Exploring the History of Black Women's Mental Health Organising in Britain from the 1970s - Present Day

Lead Research Organisation: University of Roehampton
Department Name: Humanities

Abstract

This project will explore Black women's mental health campaigning and how they perceived their impact on social movements since the 1970s. It will address what challenges and opportunities did Black women mental health organisers face and how they were able to mobilise along lines of gender, ethnicity, sexuality, class and political ideology. The project will result in the first in-depth account of Black women's mental health activism in Britain. My research outcomes will include an engagement with the local organising community. Black women are largely absent in the historical and sociological literature on social change, specifically health activism and feminism.

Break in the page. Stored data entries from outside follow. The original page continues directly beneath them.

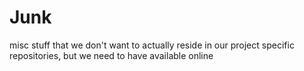 # Junk
misc stuff that we don't want to actually reside in our project specific repositories, but we need to have available online
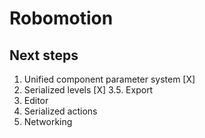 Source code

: # Robomotion

## Next steps

1. Unified component parameter system [X]
2. Serialized levels [X]
3.5. Export
3. Editor
4. Serialized actions
5. Networking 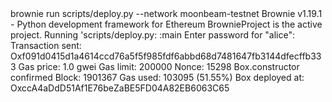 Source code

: <div id="termynal" data-termynal>
    <span data-ty="input">brownie run scripts/deploy.py --network moonbeam-testnet</span>
    <span data-ty>Brownie v1.19.1 - Python development framework for Ethereum</span>
    <span data-ty="progress"></span>
    <span data-ty>BrownieProject is the active project.</span>
    <span data-ty="progress"></span>
    <span data-ty>Running 'scripts/deploy.py: :main</span>
      <span data-ty>Enter password for "alice":</span>
      <span data-ty>Transaction sent: Oxf091d0415d1a4614ccd76a5f5f985fdf6abbd68d7481647fb3144dfecffb333</span>
      <span data-ty>Gas price: 1.0 gwei Gas limit: 200000 Nonce: 15298</span>
      <span data-ty>Box.constructor confirmed Block: 1901367 Gas used: 103095 (51.55%)</span>
      <span data-ty>Box deployed at: OxccA4aDdD51Af1E76beZaBE5FD04A82EB6063C65</span>
      <span data-ty="progress"></span>
      <span data-ty="input"> </span>
 </span>
</div>

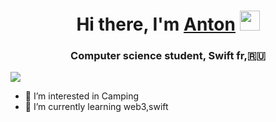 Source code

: <h1 align="center">Hi there, I'm <a href="https://daniilshat.ru/" target="_blank">Anton</a> 
<img src="https://github.com/blackcater/blackcater/raw/main/images/Hi.gif" height="32"/></h1>
<h3 align="center">Computer science student, Swift fr,🇷🇺</h3>
<img src="C:\Users\User\Downloads\academia.svg">

- 👀 I’m interested in Camping
- 🌱 I’m currently learning web3,swift

<!---
AntoniNaymov/AntoniNaymov is a ✨ special ✨ repository because its `README.md` (this file) appears on your GitHub profile.
You can click the Preview link to take a look at your changes.
--->
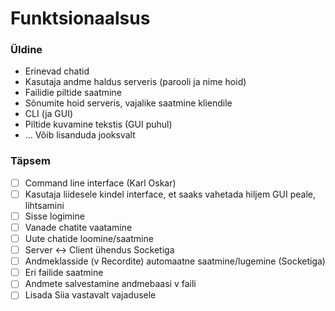 # Funktsionaalsus
### Üldine
- Erinevad chatid
- Kasutaja andme haldus serveris (parooli ja nime hoid)
- Failidie piltide saatmine
- Sõnumite hoid serveris, vajalike saatmine kliendile
- CLI (ja GUI)
- Piltide kuvamine tekstis (GUI puhul)
- ... Võib lisanduda jooksvalt
### Täpsem
- [ ] Command line interface (Karl Oskar)
- [ ] Kasutaja liidesele kindel interface, et saaks vahetada hiljem GUI peale, lihtsamini
- [ ] Sisse logimine
- [ ] Vanade chatite vaatamine
- [ ] Uute chatide loomine/saatmine
- [ ] Server <-> Client ühendus Socketiga
- [ ] Andmeklasside (v Recordite) automaatne saatmine/lugemine (Socketiga)
- [ ] Eri failide saatmine
- [ ] Andmete salvestamine andmebaasi v faili
- [ ] Lisada Siia vastavalt vajadusele
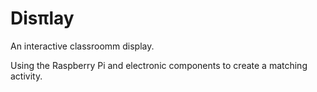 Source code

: # Dis&pi;lay

An interactive classroomm display. 

Using the Raspberry Pi and electronic components to create a matching activity.
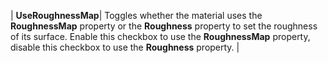 | **UseRoughnessMap**| Toggles whether the material uses the **RoughnessMap** property or the **Roughness** property to set the roughness of its surface. Enable this checkbox to use the **RoughnessMap** property, disable this checkbox to use the **Roughness** property. |
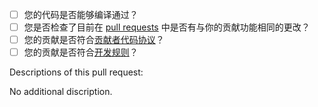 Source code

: 
<!-- Before creating this pull request, check the questions below: -->  
<!-- 在提出这个 pull request 之前，请勾选下面的问题： -->

- [ ] 您的代码是否能够编译通过？
- [ ] 您是否检查了目前在 [pull requests](https://github.com/eesast/THUAI6/pulls) 中是否有与你的贡献功能相同的更改？
- [ ] 您的贡献是否符合[贡献者代码协议](https://github.com/eesast/THUAI6/blob/dev/CODE_OF_CONDUCT.md)？
- [ ] 您的贡献是否符合[开发规则](https://github.com/eesast/THUAI5#%E5%BC%80%E5%8F%91%E8%A7%84%E5%88%99)？  

Descriptions of this pull request:

<!-- If you have something to say about this pull request, delete the sentence 'No additional discription.' below and add your description. -->
<!-- 如果你对这次的 pull request 有一些描述，请删除下面的句子“No additional discription.”并加上你的描述。 -->

No additional discription.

Their collective agency has also been overlooked in the literature on psychiatry and social movements. It will offer new perspectives on how Black women could undertake critical political analyses and turn them into praxis. The project is at its core innovative and experimental in using previously under explored archival collections in conjunction with the people who produced them and thus provides a unique insight into Black women's community organising in general. The thesis will encompass written and oral archival literature, grey literature and those produced by Black mental health campaigners in the UK. This projects collaboration with the BCA and local community organisers will inform the research on how the archival material has the potential of providing important implications for coalition building amongst activist groups today.